Philanthropy for All

Every economics 101 course introduces the idea of opportunity cost: the cost of a good is its price plus the entire realm of other opportunities not pursued. In other words, you pay for everything you don’t do – and thats a lot of stuff. Seems grim, right? Barry Schwartz explains in my favorite TED talk that these choices actually makes us unhappy. How can you be happy if there is something else you don’t have? Or what if someone gave you everything?

Strategic Philanthropy can often have this same approach. With a limited pool of resources, it is essential that a project have the highest social return on investment. The segmentation of philanthropic giving structures a hierarchy of social good. The marketing departments for large charities reinforce this hierarchy, bringing televised attention to pressing matters. In essence, what is rationally good is distilled by a few large organizations and their marketing teams. Domestic health issues affecting the affluent may receive more funding than devastating disease in developing countries because they are more easily cured, and easier to market.

Segmenting good in this way is a radical shift for charitable giving, which in the western world is built on Judea-Christian ethics of equality. Economic principes may further dictate who is worthy in a competitive arena. Some aid cannot be justified. But is it just to apply theory to charity?

Today’s New York Times offers a bold and equalizing alternative to such a cold picture of philanthropy: The Secret Society for Creative Philanthropy. The organization instructs givers to share $100 (maximum) in such a creative manner that the act may be bigger than the gift. Paper Airplanes out of $5 bills – I bet they’ve tried it. The movement has grown from a single writer to multiple communities in various cities. A cynic might suggest that the all the money could be better spent strategically. I think that there is an art in reminding people the of pleasure of giving, sharing, and passing it on.

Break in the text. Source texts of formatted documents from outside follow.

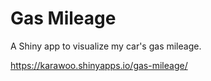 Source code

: # Gas Mileage

A Shiny app to visualize my car's gas mileage.

https://karawoo.shinyapps.io/gas-mileage/
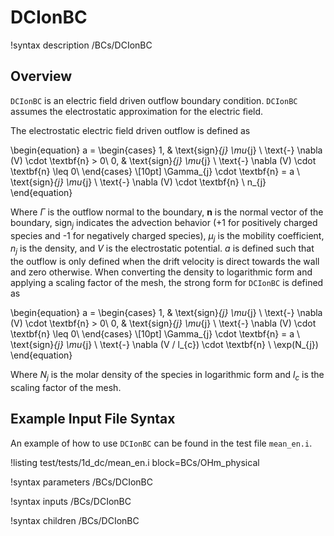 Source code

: # DCIonBC

!syntax description /BCs/DCIonBC

## Overview

`DCIonBC` is an electric field driven outflow boundary condition. `DCIonBC` assumes the electrostatic approximation for the electric field.

The electrostatic electric field driven outflow is defined as

\begin{equation}
a =
\begin{cases}
1, & \text{sign}_{j} \mu_{j} \ \text{-} \nabla (V) \cdot \textbf{n} > 0\\
0, & \text{sign}_{j} \mu_{j} \ \text{-} \nabla (V) \cdot \textbf{n} \leq 0\\
\end{cases} \\[10pt]
\Gamma_{j} \cdot \textbf{n} = a \ \text{sign}_{j} \mu_{j} \ \text{-} \nabla (V) \cdot \textbf{n} \ n_{j}
\end{equation}

Where $\Gamma$ is the outflow normal to the boundary, $\textbf{n}$ is the normal vector of the boundary, $\text{sign}_{j}$ indicates the advection behavior ($\text{+}1$ for positively charged species and $\text{-}1$ for negatively charged species), $\mu_{j}$ is the mobility coefficient, $n_{j}$ is the density, and $V$ is
the electrostatic potential. $a$ is defined such that the outflow is only defined when the drift velocity is direct towards the wall and zero otherwise. When converting the density to logarithmic form and applying a scaling
factor of the mesh, the strong form for `DCIonBC` is defined as

\begin{equation}
a =
\begin{cases}
1, & \text{sign}_{j} \mu_{j} \ \text{-} \nabla (V) \cdot \textbf{n} > 0\\
0, & \text{sign}_{j} \mu_{j} \ \text{-} \nabla (V) \cdot \textbf{n} \leq 0\\
\end{cases} \\[10pt]
\Gamma_{j} \cdot \textbf{n} = a \ \text{sign}_{j} \mu_{j} \ \text{-} \nabla (V / l_{c}) \cdot \textbf{n} \ \exp(N_{j})
\end{equation}

Where $N_{j}$ is the molar density of the species in logarithmic form and
$l_{c}$ is the scaling factor of the mesh.


## Example Input File Syntax

An example of how to use `DCIonBC` can be found in the
test file `mean_en.i`.

!listing test/tests/1d_dc/mean_en.i block=BCs/OHm_physical

!syntax parameters /BCs/DCIonBC

!syntax inputs /BCs/DCIonBC

!syntax children /BCs/DCIonBC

In a similar light, the featured picture shows a book tracked by bookcrossing.com. Registrants enter a book into the database and leave it in a public location for new readers to discover. They are another great example of counter-veiling forces of generosity and gifting. Gifts build relationships, solidarity, and community – the backbone to our economic engines.

I rejoice in this art form, simple reminders that we are all worthy of gifts of love and random kindness.